Ingredients (Serves 2)
- Bunch of baby asparagus, woody ends removed
- 10 fresh scallops, cleaned and pat dry with paper towel
- 1-2 turkey bacon, prepared and crumbled
- 2 tbsp spring onion, chopped
- salt and pepper
- 2-3 tbsp oil (or butter if you do not mind the extra calories)
- 1 cup balsamic vinegar
- 1/4 cup honey
Heat grill, spray asparagus with pam/cooking oil.
Generously season with salt and pepper.
Grill until done.
I cut them into 1/3 pieces to plate.
In a sauce pan on med heat, bring balsamic and honey to boil.
Lower heat and simmer.
Let it reduce until you get a glaze like consistency.

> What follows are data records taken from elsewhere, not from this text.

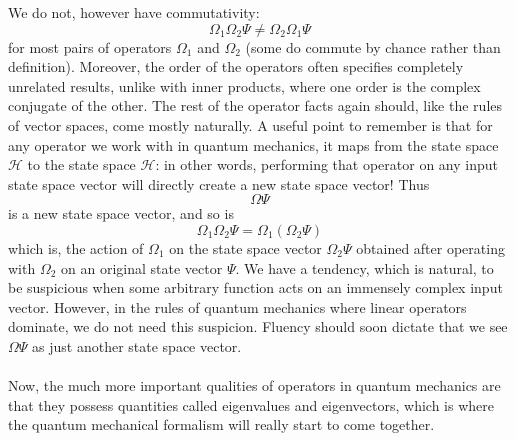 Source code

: We do not, however have commutativity:
$$
\Omega_{1}\Omega_{2}\Psi\neq\Omega_{2}\Omega_{1}\Psi
$$
for most pairs of operators $\Omega_{1}$ and $\Omega_{2}$ (some do commute by chance rather than definition). Moreover, the order of the operators often specifies completely unrelated results, unlike with inner products, where one order is the complex conjugate of the other. The rest of the operator facts again should, like the rules of vector spaces, come mostly naturally. A useful point to remember is that for any operator we work with in quantum mechanics, it maps from the state space $\mathscr{H}$ to the state space $\mathscr{H}$: in other words, performing that operator on any input state space vector will directly create a new state space vector! Thus 
$$
\Omega\Psi
$$
is a new state space vector, and so is
$$
\Omega_{1}\Omega_{2}\Psi=\Omega_{1}(\Omega_{2}\Psi)
$$
which is, the action of $\Omega_{1}$ on the state space vector $\Omega_{2}\Psi$ obtained after operating with $\Omega_{2}$ on an original state vector $\Psi$. We have a tendency, which is natural, to be suspicious when some arbitrary function acts on an immensely complex input vector. However, in the rules of quantum mechanics where linear operators dominate, we do not need this suspicion. Fluency should soon dictate that we see $\Omega\Psi$
as just another state space vector.
\\\\
Now, the much more important qualities of operators in quantum mechanics are that they possess quantities called eigenvalues and eigenvectors, which is where the quantum mechanical formalism will really start to come together.
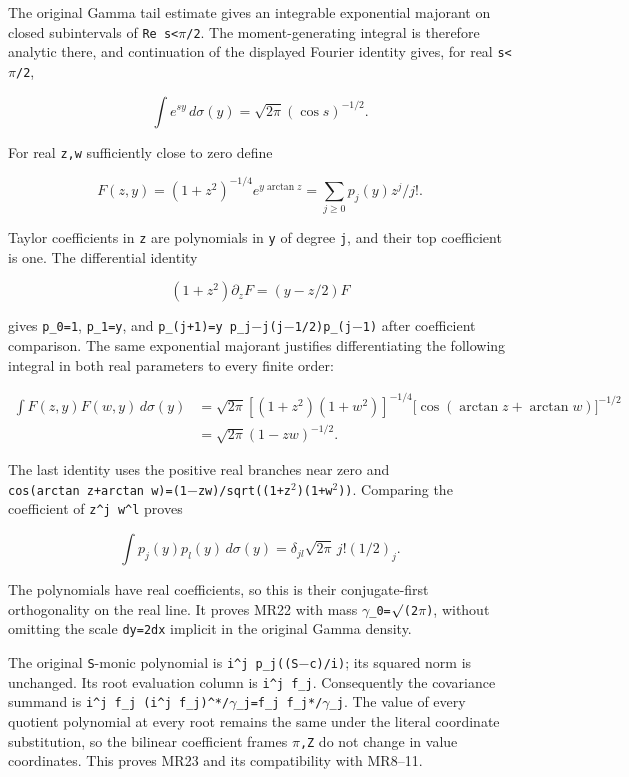 \documentclass[11pt]{article}
\begin{document}
The original Gamma tail estimate gives an integrable exponential majorant on closed subintervals of \texttt{\textbar{}Re\ s\textbar{}\textless{}\ensuremath{\pi}/2}. The moment-generating integral is therefore analytic there, and continuation of the displayed Fourier identity gives, for real \texttt{\textbar{}s\textbar{}\textless{}\ensuremath{\pi}/2},

\[
\int e^{sy}\,d\sigma(y)=\sqrt{2\pi}(\cos s)^{-1/2}.
\]

For real \texttt{z,w} sufficiently close to zero define

\[
F(z,y)=(1+z^2)^{-1/4}e^{y\arctan z}
=\sum_{j\ge0}p_j(y)z^j/j!.
\]

Taylor coefficients in \texttt{z} are polynomials in \texttt{y} of degree \texttt{j}, and their top coefficient is one. The differential identity

\[
(1+z^2)\partial_z F=(y-z/2)F
\]

gives \texttt{p\_0=1}, \texttt{p\_1=y}, and \texttt{p\_(j+1)=y\ p\_j\ensuremath{-}j(j\ensuremath{-}1/2)p\_(j\ensuremath{-}1)} after coefficient comparison. The same exponential majorant justifies differentiating the following integral in both real parameters to every finite order:

\[
\begin{aligned}
\int F(z,y)F(w,y)\,d\sigma(y)
&=\sqrt{2\pi}[(1+z^2)(1+w^2)]^{-1/4}
\bigl[\cos(\arctan z+\arctan w)\bigr]^{-1/2}\\
&=\sqrt{2\pi}(1-zw)^{-1/2}.
\end{aligned}
\]

The last identity uses the positive real branches near zero and \texttt{cos(arctan\ z+arctan\ w)=(1\ensuremath{-}zw)/sqrt((1+z\ensuremath{{}^2})(1+w\ensuremath{{}^2}))}. Comparing the coefficient of \texttt{z\^{}j\ w\^{}l} proves

\[
\int p_j(y)p_l(y)\,d\sigma(y)
=\delta_{jl}\sqrt{2\pi}\,j!(1/2)_j.
\]

The polynomials have real coefficients, so this is their conjugate-first orthogonality on the real line. It proves MR22 with mass \texttt{\ensuremath{\gamma}\_0=\ensuremath{\surd}(2\ensuremath{\pi})}, without omitting the scale \texttt{dy=2dx} implicit in the original Gamma density.

The original \texttt{S}-monic polynomial is \texttt{i\^{}j\ p\_j((S\ensuremath{-}c)/i)}; its squared norm is unchanged. Its root evaluation column is \texttt{i\^{}j\ f\_j}. Consequently the covariance summand is \texttt{i\^{}j\ f\_j\ (i\^{}j\ f\_j)\^{}*/\ensuremath{\gamma}\_j=f\_j\ f\_j*/\ensuremath{\gamma}\_j}. The value of every quotient polynomial at every root remains the same under the literal coordinate substitution, so the bilinear coefficient frames \texttt{\ensuremath{\pi},Z} do not change in value coordinates. This proves MR23 and its compatibility with MR8--11.
\end{document}

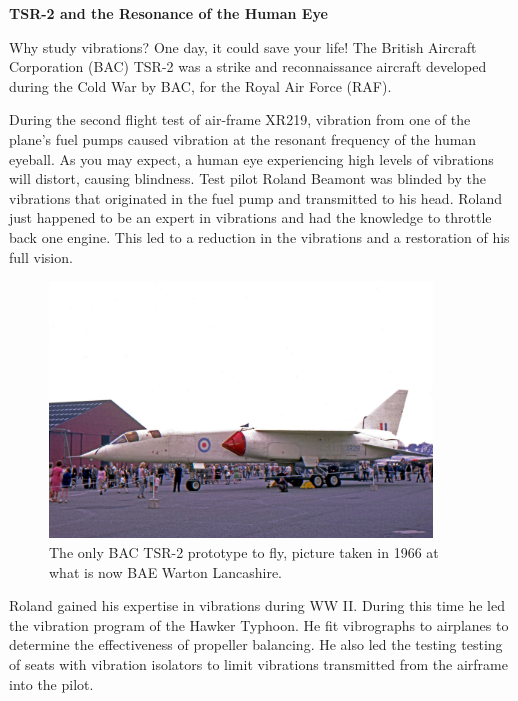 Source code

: \documentclass[12pt,letter]{article}
\begin{document}
	\begin{vibration_case_study}
		
			\textbf{TSR-2 and the Resonance of the Human Eye}

		\noindent Why study vibrations? One day, it could save your life! The British Aircraft Corporation (BAC) TSR-2 was a strike and reconnaissance aircraft developed during the Cold War by BAC, for the Royal Air Force (RAF). 
		
		During the second flight test of air-frame XR219, vibration from one of the plane's fuel pumps caused vibration at the resonant frequency of the human eyeball. As you may expect, a human eye experiencing high levels of vibrations will distort, causing blindness. Test pilot Roland Beamont was blinded by the vibrations that originated in the fuel pump and transmitted to his head. Roland just happened to be an expert in vibrations and had the knowledge to throttle back one engine. This led to a reduction in the vibrations and a restoration of his full vision. 

		\begin{figure}[H]
			\centering
			\includegraphics[width=4in]{../figures/TSR_2.jpg}
			\caption{The only BAC TSR-2 prototype to fly, picture taken in 1966 at what is now BAE Warton Lancashire.\protect\footnotemark[1]}
		\end{figure}
				
		Roland gained his expertise in vibrations during WW II. During this time he led the vibration program of the Hawker Typhoon. He fit vibrographs to airplanes to determine the effectiveness of propeller balancing. He also led the testing testing of seats with vibration isolators to limit vibrations transmitted from the airframe into the pilot. 


	\end{vibration_case_study}
\end{document}
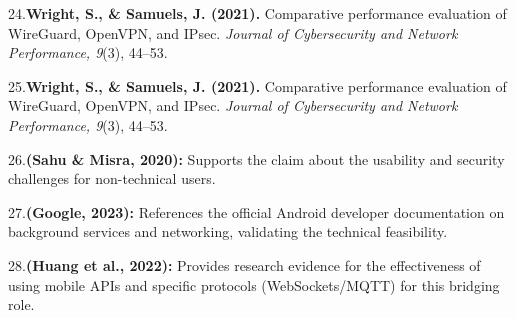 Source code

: \documentclass[12pt,a4paper,oneside]{report}
\begin{document}
24.\textbf{Wright, S., \& Samuels, J. (2021). }Comparative performance evaluation of WireGuard, OpenVPN, and IPsec. \textit{Journal of Cybersecurity and Network Performance, 9}(3), 44--53.


25.\textbf{Wright, S., \& Samuels, J. (2021). }Comparative performance evaluation of WireGuard, OpenVPN, and IPsec. \textit{Journal of Cybersecurity and Network Performance, 9}(3), 44--53.


26.\textbf{(Sahu \& Misra, 2020): }Supports the claim about the usability and security challenges for non-technical users.


27.\textbf{(Google, 2023): }References the official Android developer documentation on background services and networking, validating the technical feasibility.


28.\textbf{(Huang et al., 2022): }Provides research evidence for the effectiveness of using mobile APIs and specific protocols (WebSockets/MQTT) for this bridging role.
\end{document}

If it is too thick, add some hot water.
Heat pan on med high heat.
When oil starts to smoke, add your pat dry scallops.
Do not over crowd pan, and DO NOT TOUCH IT!
Let it sear for 1.5 to 2 mins on each side.
Use a tong to peek and see if the beautiful golden crust is formed.
Then flip and do the same for the other side.
Sprinkle the spring onions and turkey bacon over the scallops.
Drizzle honey balsamic glaze and serve!